После завтрака, на террасе:
— Скоро мы совсем перестанем понимать язык народа; мы вот говорим: «теория прогресса», «роль личности в истории», «эволюция науки», «дизентерия», а мужик скажет: «Шила в мешке не утаишь», и все теории, истории, эволюции становятся жалкими, смешными, потому что не понятны и не нужны народу. Но мужик сильнее нас, он живучее, и с нами может случиться, пожалуй, то же, что случилось с племенем атцуров, о котором какому-то ученому сказали: «Все атцуры перемерли, но тут есть попугай, который знает несколько слов их языка».
XXIV
«Телом женщина искреннее мужчины, а мысли у нее — лживые. Но когда она лжет — она не верит себе, а Руссо лгал — и верил».
XXV
«Достоевский написал об одном из своих сумасшедших персонажей, что он живет, мстя себе и другим за то, что послужил тому, во что не верил. Это он сам про себя написал, то есть это же он мог бы сказать про самого себя».
XXVI
— Некоторые церковные слова удивительно темны — какой, например, смысл в словах: «господня земля и исполнения ее». Это — не от священного писания, а какой-то популярно-научный материализм.

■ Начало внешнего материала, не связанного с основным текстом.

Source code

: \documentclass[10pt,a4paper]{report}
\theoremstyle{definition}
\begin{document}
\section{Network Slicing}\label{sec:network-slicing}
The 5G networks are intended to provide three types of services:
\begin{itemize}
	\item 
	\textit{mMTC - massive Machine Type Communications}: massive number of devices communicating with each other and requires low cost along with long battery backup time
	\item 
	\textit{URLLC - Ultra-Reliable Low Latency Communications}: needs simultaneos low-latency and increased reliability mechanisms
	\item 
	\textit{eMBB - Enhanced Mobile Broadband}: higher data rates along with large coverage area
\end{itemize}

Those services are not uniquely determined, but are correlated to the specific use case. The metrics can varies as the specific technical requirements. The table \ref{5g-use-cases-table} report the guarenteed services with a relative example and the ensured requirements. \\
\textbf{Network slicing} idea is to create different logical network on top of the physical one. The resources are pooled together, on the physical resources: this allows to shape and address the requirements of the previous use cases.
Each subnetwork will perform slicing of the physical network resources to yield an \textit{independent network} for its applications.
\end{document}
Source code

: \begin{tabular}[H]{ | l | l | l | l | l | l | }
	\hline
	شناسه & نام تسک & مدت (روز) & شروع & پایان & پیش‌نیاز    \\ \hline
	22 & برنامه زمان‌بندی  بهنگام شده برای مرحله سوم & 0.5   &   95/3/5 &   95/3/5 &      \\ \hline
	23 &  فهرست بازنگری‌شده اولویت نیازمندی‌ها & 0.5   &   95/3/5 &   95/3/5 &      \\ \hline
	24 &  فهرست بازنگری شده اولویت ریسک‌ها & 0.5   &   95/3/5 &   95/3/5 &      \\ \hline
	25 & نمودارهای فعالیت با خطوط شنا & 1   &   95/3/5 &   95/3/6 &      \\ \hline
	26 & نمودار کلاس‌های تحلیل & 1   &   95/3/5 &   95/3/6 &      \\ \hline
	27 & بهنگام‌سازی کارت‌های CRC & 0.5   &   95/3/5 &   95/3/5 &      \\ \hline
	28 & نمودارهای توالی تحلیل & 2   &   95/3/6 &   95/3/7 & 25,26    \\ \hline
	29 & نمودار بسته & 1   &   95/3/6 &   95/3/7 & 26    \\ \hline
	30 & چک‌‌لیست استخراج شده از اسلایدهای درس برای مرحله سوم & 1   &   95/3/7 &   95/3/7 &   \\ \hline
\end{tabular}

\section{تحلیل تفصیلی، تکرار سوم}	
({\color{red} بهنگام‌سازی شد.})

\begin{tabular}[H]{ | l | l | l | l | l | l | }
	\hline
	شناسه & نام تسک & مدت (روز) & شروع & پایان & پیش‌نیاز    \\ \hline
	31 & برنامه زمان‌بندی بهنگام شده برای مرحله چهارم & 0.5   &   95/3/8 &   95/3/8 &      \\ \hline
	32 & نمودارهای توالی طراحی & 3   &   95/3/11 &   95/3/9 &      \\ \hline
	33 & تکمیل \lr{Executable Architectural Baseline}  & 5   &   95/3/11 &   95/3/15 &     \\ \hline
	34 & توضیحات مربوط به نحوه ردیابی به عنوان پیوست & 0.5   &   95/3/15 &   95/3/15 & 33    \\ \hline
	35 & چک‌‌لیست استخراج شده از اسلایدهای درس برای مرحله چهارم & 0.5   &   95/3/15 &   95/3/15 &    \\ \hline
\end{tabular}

— У вас где-то истолкованы эти слова, — сказал Сулер.
— Мало что у меня истолковано… «Толк-от есть, да не втолкан весь».
И улыбнулся хитренько.
XXVII
Он любит ставить трудные и коварные вопросы:
— Что вы думаете о себе?
— Вы любите вашу жену?
— Как, по-вашему, сын мой Лев — талантливый?
— Вам нравится Софья Андреевна?
Лгать перед ним — нельзя. Однажды он спросил:
— Вы любите меня, А. М.?
Это — озорство богатыря: такие игры играл в юности своей Васька Буслаев, новгородский озорник. «Испытует», он всё пробует что-то, точно драться собирается. Это интересно, однако — не очень по душе мне. Он — черт, а я еще младенец, и не трогать бы ему меня.
XXVIII
Может быть, мужик для него просто — дурной запах, он всегда чувствует его и поневоле должен говорить о нем.
Вчера вечером я рассказал ему о моей битве с генеральшей Корнэ, он хохотал до слез, до боли в груди, охал и всё покрикивал тоненько:
— Лопатой! По… Лопатой, а? По самой, по… И — широкая лопата?
Потом, отдохнув, сказал серьезно:
— Вы еще великодушно ударили, другой бы — по голове стукнул за это. Очень великодушно. Вы понимали, что она хотела вас?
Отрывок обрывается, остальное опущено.